Each finalist from the GDG North Jersey program and from the eleven other regional programs will now join Google's Solve for X pioneer program.
During the session, a group of about 60 scholars evaluated the presentations, giving the finalists advice for future directions. Clark Lagemann, a team member for GDG North Jersey Solve for X, described the credentials of the scholars on the panel. As a group, the scholars have 21 Ph.D.'s, 61 publications, 43 patents and speak more than 10 languages.
Of the GDG North Jersey Solve for X program, team member Sylvia Wandahwa has this to say: "I've had a wonderful time working with Todd Nakamura, Clark Lagemann and Jackie Melillo as part of the planning committee for the Google's Solve for X NJ campaign. Each one of them was a key player in organizing, recruiting and connecting pioneers with the right panelists and scholars. It's been an exciting opportunity to work with the Google X team as well. New Jersey has so much potential and this event really highlighted some of the great work people in this area are doing."

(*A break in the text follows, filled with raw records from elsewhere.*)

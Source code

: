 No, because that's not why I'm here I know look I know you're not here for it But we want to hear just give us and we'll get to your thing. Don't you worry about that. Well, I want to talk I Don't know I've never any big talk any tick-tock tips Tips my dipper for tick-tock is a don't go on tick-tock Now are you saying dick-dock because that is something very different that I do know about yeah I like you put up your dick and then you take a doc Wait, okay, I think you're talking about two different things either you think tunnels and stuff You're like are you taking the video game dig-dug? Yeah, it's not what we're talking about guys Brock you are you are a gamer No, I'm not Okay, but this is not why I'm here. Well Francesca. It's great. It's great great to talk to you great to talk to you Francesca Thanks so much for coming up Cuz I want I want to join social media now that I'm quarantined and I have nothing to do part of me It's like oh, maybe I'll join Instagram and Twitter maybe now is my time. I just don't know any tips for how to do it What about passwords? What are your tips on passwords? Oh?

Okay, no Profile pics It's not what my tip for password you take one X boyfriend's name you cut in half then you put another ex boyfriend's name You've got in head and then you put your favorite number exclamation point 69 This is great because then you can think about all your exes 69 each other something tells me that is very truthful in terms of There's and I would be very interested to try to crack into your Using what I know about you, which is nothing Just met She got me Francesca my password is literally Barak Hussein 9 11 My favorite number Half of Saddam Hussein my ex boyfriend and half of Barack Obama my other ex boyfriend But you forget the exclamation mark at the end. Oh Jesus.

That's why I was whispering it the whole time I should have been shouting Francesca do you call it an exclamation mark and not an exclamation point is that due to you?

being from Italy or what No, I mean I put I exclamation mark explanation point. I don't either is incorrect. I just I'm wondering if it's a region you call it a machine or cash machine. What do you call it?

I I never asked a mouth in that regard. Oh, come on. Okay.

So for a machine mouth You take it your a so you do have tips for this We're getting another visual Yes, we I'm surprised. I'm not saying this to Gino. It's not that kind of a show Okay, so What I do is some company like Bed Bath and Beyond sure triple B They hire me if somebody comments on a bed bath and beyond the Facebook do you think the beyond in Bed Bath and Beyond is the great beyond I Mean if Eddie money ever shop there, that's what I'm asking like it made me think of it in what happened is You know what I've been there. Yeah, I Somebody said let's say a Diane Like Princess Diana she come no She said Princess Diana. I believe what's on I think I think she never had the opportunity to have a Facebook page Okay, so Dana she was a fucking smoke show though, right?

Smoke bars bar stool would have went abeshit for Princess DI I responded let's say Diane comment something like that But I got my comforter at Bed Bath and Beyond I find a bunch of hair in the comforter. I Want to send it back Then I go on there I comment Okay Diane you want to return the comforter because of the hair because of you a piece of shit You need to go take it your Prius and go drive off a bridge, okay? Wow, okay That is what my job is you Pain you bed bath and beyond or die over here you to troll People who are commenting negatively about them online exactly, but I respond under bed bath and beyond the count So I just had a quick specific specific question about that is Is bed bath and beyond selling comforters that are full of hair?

On a personal note, I confess that the Solve for X talks have changed my notion of the evolution of big ideas. Until now, my naive view was that each world-changing idea has a life of its own. "Armies cannot stop an idea whose time has come," said Victor Hugo. When I thought about a great innovator, I imagined a clever scientist, sitting alone, thinking hard about a problem, envisioning a solution, announcing that solution and then ... boom! ... the world adopts that solution. Overnight, the scientist becomes rich and famous. That's not how it works these days. And it probably wasn't how it worked in Victor Hugo's time.
Each Solve for X pioneer is an entrepreneur -- a person with a big idea, but also with a business plan, a team of co-workers, a newly-founded company, a patent or two, a series of tests that have already been performed, a series of tests yet to be performed and some (but not yet enough) funding. Each pioneer's work is still in its infancy. The pioneers come to Solve for X with a need to show their work to the world -- to get feedback from the scholars at the Solve for X session and to get one more name (Google) on their list of endorsers. Each pioneer has walked a long road so far, and has a very long road ahead. This is how big ideas move forward to become world-changing ideas.